[Start of section]
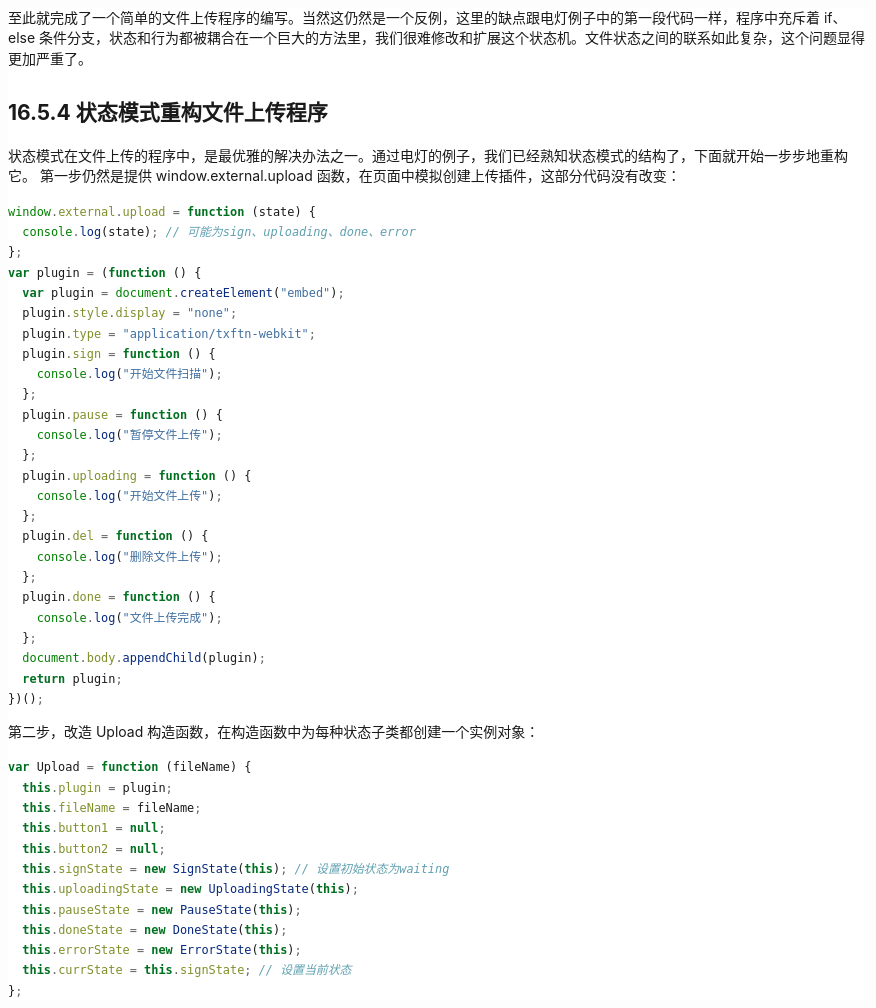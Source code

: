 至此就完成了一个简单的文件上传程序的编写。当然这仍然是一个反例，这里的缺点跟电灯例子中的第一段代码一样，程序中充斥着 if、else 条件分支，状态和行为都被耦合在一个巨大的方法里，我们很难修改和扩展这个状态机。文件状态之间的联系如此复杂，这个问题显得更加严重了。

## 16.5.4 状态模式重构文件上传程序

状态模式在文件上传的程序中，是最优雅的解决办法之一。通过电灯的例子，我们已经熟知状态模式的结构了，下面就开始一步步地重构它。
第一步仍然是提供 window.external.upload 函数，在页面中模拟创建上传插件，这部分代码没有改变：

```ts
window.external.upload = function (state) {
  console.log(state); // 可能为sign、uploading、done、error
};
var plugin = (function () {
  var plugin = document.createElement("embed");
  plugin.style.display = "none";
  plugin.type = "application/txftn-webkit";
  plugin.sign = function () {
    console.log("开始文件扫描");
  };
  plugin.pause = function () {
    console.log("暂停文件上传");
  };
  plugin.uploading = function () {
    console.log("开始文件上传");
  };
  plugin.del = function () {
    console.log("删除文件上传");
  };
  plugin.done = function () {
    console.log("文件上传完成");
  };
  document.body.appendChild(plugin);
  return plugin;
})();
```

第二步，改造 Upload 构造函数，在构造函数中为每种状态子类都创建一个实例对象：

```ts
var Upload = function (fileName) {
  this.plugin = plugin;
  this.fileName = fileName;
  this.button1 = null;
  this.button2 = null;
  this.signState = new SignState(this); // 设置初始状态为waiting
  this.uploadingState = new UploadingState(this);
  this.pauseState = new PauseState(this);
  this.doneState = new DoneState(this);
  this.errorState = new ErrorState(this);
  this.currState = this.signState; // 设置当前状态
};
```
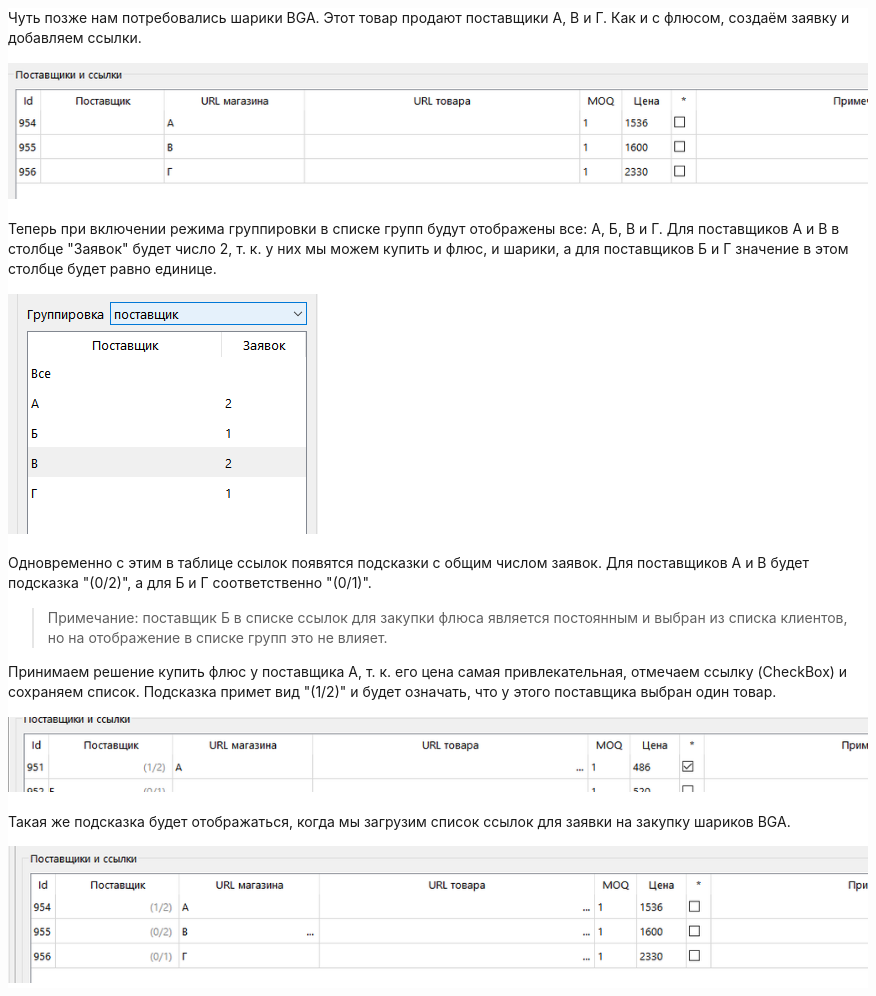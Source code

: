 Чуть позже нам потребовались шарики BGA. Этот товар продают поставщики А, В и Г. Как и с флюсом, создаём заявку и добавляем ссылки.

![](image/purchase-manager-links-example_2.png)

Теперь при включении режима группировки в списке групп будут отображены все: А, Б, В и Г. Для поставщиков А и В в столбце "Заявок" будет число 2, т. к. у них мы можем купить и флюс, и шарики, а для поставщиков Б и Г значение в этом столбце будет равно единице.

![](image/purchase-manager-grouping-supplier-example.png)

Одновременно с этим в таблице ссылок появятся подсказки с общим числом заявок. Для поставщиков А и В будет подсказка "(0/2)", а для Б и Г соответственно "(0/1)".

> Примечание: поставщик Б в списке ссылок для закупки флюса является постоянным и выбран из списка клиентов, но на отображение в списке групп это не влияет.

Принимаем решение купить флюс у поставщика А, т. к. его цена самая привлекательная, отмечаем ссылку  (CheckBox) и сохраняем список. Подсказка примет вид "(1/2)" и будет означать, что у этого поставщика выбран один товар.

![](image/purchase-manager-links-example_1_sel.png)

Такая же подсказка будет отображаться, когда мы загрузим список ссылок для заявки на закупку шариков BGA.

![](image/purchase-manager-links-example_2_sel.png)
[End of section]
Exercise requirements => The answer is the listing above restated word for word, pictures removed.

Answer box =>
Source code

: 至此就完成了一个简单的文件上传程序的编写。当然这仍然是一个反例，这里的缺点跟电灯例子中的第一段代码一样，程序中充斥着 if、else 条件分支，状态和行为都被耦合在一个巨大的方法里，我们很难修改和扩展这个状态机。文件状态之间的联系如此复杂，这个问题显得更加严重了。

## 16.5.4 状态模式重构文件上传程序

状态模式在文件上传的程序中，是最优雅的解决办法之一。通过电灯的例子，我们已经熟知状态模式的结构了，下面就开始一步步地重构它。
第一步仍然是提供 window.external.upload 函数，在页面中模拟创建上传插件，这部分代码没有改变：

```ts
window.external.upload = function (state) {
  console.log(state); // 可能为sign、uploading、done、error
};
var plugin = (function () {
  var plugin = document.createElement("embed");
  plugin.style.display = "none";
  plugin.type = "application/txftn-webkit";
  plugin.sign = function () {
    console.log("开始文件扫描");
  };
  plugin.pause = function () {
    console.log("暂停文件上传");
  };
  plugin.uploading = function () {
    console.log("开始文件上传");
  };
  plugin.del = function () {
    console.log("删除文件上传");
  };
  plugin.done = function () {
    console.log("文件上传完成");
  };
  document.body.appendChild(plugin);
  return plugin;
})();
```

第二步，改造 Upload 构造函数，在构造函数中为每种状态子类都创建一个实例对象：

```ts
var Upload = function (fileName) {
  this.plugin = plugin;
  this.fileName = fileName;
  this.button1 = null;
  this.button2 = null;
  this.signState = new SignState(this); // 设置初始状态为waiting
  this.uploadingState = new UploadingState(this);
  this.pauseState = new PauseState(this);
  this.doneState = new DoneState(this);
  this.errorState = new ErrorState(this);
  this.currState = this.signState; // 设置当前状态
};
```
Source code

: Чуть позже нам потребовались шарики BGA. Этот товар продают поставщики А, В и Г. Как и с флюсом, создаём заявку и добавляем ссылки.

![](image/purchase-manager-links-example_2.png)

Теперь при включении режима группировки в списке групп будут отображены все: А, Б, В и Г. Для поставщиков А и В в столбце "Заявок" будет число 2, т. к. у них мы можем купить и флюс, и шарики, а для поставщиков Б и Г значение в этом столбце будет равно единице.

![](image/purchase-manager-grouping-supplier-example.png)

Одновременно с этим в таблице ссылок появятся подсказки с общим числом заявок. Для поставщиков А и В будет подсказка "(0/2)", а для Б и Г соответственно "(0/1)".

> Примечание: поставщик Б в списке ссылок для закупки флюса является постоянным и выбран из списка клиентов, но на отображение в списке групп это не влияет.

Принимаем решение купить флюс у поставщика А, т. к. его цена самая привлекательная, отмечаем ссылку  (CheckBox) и сохраняем список. Подсказка примет вид "(1/2)" и будет означать, что у этого поставщика выбран один товар.

![](image/purchase-manager-links-example_1_sel.png)

Такая же подсказка будет отображаться, когда мы загрузим список ссылок для заявки на закупку шариков BGA.

![](image/purchase-manager-links-example_2_sel.png)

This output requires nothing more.